FINDINGS: The Second Division of the Adjustment Board, upon the whole record and all the evidence, finds that:
The carrier or carriers and the employe or employes involved in this dispute are respectively carrier and employe within the meaning of the Railway Labor Act as approved June 21, 1934.
This Division of the Adjustment Board has jurisdiction over the dispute involved herein.
The derailment occurred in the yard at Paducah at 9:45, Thursday evening. An Illinois Central wrecker stationed there was used on Saturday morning from 8:00 o'clock until noon to rerail the cars, instead of calling the nearest L & N wrecker, which was stationed at Bruceton, 86 miles away.
The Carrier contends that it has been the practice, without objection by the Organization, to interchange wrecker service with other carriers, and that it would be unreasonable to require a 170 mile round trip for the Bruceton outfit and crew. Without stating the circumstances it cites fifteen incidents between 1957 and 1963 in which wreckers and crews were borrowed from other carriers, and one incident in 1963 when an L & N outfit was loaned to the Pennsylvania Railroad, the crew in each case accompanying the outfit.

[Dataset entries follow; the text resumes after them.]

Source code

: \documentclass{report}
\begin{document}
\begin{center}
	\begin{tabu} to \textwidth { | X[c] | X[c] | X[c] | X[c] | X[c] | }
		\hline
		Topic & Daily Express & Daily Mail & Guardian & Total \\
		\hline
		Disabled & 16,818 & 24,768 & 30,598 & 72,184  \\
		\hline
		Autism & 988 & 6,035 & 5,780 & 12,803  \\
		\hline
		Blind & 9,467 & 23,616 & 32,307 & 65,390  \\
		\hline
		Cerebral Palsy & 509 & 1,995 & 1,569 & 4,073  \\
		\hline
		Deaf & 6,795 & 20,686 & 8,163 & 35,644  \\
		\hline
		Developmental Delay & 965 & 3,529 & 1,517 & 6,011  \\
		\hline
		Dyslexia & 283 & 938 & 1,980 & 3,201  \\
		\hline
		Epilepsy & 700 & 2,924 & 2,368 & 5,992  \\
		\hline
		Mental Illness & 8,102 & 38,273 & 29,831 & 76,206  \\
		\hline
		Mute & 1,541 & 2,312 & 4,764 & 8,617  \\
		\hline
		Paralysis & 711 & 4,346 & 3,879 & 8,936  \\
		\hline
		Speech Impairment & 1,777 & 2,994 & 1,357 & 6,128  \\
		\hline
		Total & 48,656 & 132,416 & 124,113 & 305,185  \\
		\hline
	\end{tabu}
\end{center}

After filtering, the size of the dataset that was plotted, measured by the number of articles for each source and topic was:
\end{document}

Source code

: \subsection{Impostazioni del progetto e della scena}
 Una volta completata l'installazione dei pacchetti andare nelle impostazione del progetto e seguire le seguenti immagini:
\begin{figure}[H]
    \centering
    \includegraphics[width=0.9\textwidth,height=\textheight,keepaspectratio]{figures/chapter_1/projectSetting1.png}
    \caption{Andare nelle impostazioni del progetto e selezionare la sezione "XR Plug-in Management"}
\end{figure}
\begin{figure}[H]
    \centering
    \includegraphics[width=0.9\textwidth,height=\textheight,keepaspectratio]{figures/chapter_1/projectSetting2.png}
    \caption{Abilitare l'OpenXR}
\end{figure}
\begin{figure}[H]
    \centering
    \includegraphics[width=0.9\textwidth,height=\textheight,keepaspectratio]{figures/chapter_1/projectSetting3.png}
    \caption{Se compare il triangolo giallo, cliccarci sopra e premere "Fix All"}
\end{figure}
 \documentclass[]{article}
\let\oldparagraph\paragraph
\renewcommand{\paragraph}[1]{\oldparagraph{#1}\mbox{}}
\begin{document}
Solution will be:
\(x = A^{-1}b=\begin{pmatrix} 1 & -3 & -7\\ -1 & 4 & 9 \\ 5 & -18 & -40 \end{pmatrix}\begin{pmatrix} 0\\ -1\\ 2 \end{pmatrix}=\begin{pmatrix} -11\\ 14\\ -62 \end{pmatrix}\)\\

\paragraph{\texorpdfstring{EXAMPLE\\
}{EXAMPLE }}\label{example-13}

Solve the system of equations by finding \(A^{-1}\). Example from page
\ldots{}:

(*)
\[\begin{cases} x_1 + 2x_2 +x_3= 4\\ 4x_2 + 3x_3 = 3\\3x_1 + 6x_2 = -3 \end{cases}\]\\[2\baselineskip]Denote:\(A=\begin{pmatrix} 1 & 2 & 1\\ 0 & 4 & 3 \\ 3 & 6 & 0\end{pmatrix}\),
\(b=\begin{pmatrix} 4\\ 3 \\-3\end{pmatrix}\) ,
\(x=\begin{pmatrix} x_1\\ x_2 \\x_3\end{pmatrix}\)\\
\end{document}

The Organization replies that the Bruceton outfit has been sent on the 170 miles round-trip to Paducah on numerous occasions, that the borrowing of outfits from other carriers is justified only in emergencies, and cites two instances in 1947 and 1959 when claims were made and allowed because Southern Railroad outfits were used instead of L & N crews and wreckers.
This record of incidents between 1957 and 1963 is insufficient to show an established practice on this property to interchange wrecking outfits with other carriers when no emergencies are presented, as here, where 34 hours were allowed to pass before commencing to re-rail the cars.
Denial Awards 1124 and 1176 relate to similar claims on behalf of this same wrecking crew while it was maintained by the Nashville, Chattanooga and St. Louis Railway before the consolidation of that line with this Carrier. In Award 1124 this Division found that an emergency existed, and in Award 1176, it found a sufficient showing of past practice, neither of which is true in this case; therefore, neither Award is persuasive. In Awards 1065 and 1068, this Division denied similar claims because emergencies existed.
This Division has long held that the measure of compensation for work lost is pay at pro-rata rate for actual time worked, without reference to traveling and waiting time. See Awards 1362 and 1702.
This work was done by the Illinois Central outfit between 8:00 A.M. and noon on Saturday. Four of the Claimants worked and were paid for those hours; but it was a rest day for Claimants Wilson, Collins and Reeves. Those three Claimants are therefore entitled to four hours pay at pro-rata rate. Dated at Chicago, Illinois, this 11th day of March, 1966.
Claim 2 sustained as to Claimants Wilson, Collins and Reeves to the extent indicated in the Findings.